Recent months have been filled with rather gloomy news of disastrous performance of major Singaporean tech stocks like Sea or Grab, both of which lost around 75 per cent of their value in the last three to four months.
In fact, the latter’s post-IPO performance suggests that the company grabbed the last good opportunity to list before the markets tanked towards the end of the year.
It has to be said, though, that this isn’t entirely their fault — overall mood in the financial markets is rather grim, driven by high inflation that is prompting central banks around the world to tighten monetary supply, souring investors’ prospects.
Russia’s recent invasion of Ukraine only added to uncertainty, which isn’t good news for stocks, particularly those coming from less well-known markets like Southeast Asia.
However, this does not necessarily mean that funding is drying up and that regional or local startups should worry too much, as exhibited by the latest Series B funding round secured by Multiplier, which has just secured a respectable US$60 million (S$80 million) at a valuation of US$400 million (S$540 million).
From zero to half a billion in 16 months
Multiplier is an HR platform with crypto ambitions. It is a Professional Employment Organization acting as Employer of Record (EOR) in over 150 countries, allowing its clients to hire remote workers all over the world, while complying with local tax and labour laws.

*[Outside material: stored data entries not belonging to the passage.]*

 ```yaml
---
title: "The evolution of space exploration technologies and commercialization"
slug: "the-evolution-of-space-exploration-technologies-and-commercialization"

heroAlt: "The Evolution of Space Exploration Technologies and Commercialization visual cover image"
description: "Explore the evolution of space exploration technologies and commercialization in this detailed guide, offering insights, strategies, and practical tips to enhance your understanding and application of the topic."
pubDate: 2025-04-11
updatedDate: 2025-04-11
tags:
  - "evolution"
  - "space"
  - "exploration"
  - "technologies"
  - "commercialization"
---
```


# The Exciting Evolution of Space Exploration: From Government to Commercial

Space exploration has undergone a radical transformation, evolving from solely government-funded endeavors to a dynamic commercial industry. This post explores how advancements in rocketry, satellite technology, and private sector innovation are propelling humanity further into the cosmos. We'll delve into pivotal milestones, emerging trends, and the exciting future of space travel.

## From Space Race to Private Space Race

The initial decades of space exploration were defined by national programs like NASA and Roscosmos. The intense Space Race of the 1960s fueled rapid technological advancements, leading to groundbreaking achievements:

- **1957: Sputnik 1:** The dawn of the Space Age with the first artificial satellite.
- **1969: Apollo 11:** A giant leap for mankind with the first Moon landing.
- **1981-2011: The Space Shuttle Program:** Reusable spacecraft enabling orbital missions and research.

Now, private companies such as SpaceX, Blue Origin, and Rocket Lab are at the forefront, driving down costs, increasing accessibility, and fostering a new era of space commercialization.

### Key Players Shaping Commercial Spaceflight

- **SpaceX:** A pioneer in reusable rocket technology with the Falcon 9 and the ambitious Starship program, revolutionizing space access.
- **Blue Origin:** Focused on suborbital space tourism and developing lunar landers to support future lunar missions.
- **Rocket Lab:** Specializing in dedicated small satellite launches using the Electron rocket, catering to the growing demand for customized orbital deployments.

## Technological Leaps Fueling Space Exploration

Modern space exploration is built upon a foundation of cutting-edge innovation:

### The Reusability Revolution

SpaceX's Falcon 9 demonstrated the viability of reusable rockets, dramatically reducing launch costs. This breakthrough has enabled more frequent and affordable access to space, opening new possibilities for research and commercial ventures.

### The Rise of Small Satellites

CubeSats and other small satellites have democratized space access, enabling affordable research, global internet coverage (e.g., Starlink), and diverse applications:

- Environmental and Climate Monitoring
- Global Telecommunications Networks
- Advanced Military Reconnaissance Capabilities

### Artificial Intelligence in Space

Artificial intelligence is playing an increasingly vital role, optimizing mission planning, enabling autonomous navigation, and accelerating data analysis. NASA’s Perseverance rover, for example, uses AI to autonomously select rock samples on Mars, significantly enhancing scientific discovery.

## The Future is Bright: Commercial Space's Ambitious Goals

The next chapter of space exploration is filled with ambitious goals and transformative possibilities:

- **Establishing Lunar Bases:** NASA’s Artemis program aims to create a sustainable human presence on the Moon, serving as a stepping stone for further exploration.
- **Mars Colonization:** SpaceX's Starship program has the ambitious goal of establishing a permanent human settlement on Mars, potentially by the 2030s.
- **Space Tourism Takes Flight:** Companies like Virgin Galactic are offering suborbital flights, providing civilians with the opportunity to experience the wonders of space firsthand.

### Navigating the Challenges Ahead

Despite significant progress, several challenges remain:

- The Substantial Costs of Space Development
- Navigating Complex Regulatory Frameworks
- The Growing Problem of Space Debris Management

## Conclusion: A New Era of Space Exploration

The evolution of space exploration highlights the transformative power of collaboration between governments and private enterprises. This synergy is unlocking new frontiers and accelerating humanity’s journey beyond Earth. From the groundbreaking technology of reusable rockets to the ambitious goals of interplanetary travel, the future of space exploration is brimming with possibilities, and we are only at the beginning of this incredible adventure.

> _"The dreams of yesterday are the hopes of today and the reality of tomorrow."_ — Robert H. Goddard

The company was founded in Singapore in November 2020 – a little over 16 months ago – and yet, it has already managed to rack up sizeable funding of over US$77 million from a dozen investors across India, USA and Singapore, among others.
The Covid-19 pandemic has clearly not hindered, but helped the founders — Sagar Khatri, Vamsi Krishna (both hailing from IIT in Bombay, with senior level corporate experience in Singapore) and Singaporean, LSE-educated, Amritpal Singh — given the explosive demand for remote workforce and the accelerated shift from traditional office work to work-from-home.
In the meantime, the team has also recruited Lazada’s Senior VP of Technology, Hiraash Thawfeek, in March of last year, before securing the seed US$4 million round from Sequoia Capital’s Surge fund supporting startups in India and Southeast Asia in July 2021.
But hiring and managing remote workforce (and the necessary bureaucracy and payments that go with it), in line with international laws, is not the only service bundle on offer.
Besides additional features, like offering employees stock options in the company, Multiplier is already working on adding cryptocurrencies to its payroll solution, to enable seamless cross-border payments to workers around the world using crypto instead of traditional fiat.
If employment is carried out digitally and the entire management process is digital as well, then the natural extension would be implementation of innovative digital payments to complement them all — though the exact details are not yet known.
Singapore’s startup funding is holding strong
You may be wondering if Multiplier is just an exception in an otherwise grim market, but it seems that pessimism hasn’t yet reached the startup scene.
As you can see, investment rebounded strongly after a somewhat dampened 2020 and while some of the quarterly figures in 2021 have been distorted by rather large equity funding rounds (such as Sea Ltd. or Grab’s IPO), there is still plenty of money flowing to private business.
In fact, out of over US$77 billion (S$104 billion) in funding recorded in Crunchbase, over US$45 billion (S$60 billion) went to companies founded in the past decade — from 2012 onwards, and most of it in the past two years.
Still, incomplete data for Q1 2022 (and two weeks before the end of the quarter) shows that US$3.2 billion (S$4.3 billion) has already been raised, with a median of US$4.5 million (S$6.1 million) per deal — the highest on record.
It seems then, that while stock markets depend on whims of millions of investors, thousands of analysts and large institutional players swayed by general market uncertainty and gaps in knowledge of specific companies, private VC funding is still very much active and seeks out opportunities, which can be found even during crisis times like the pandemic.
In fact, as Multiplier’s example shows, it’s a global crisis that often creates opportunities that might not have existed (or been as lucrative) otherwise.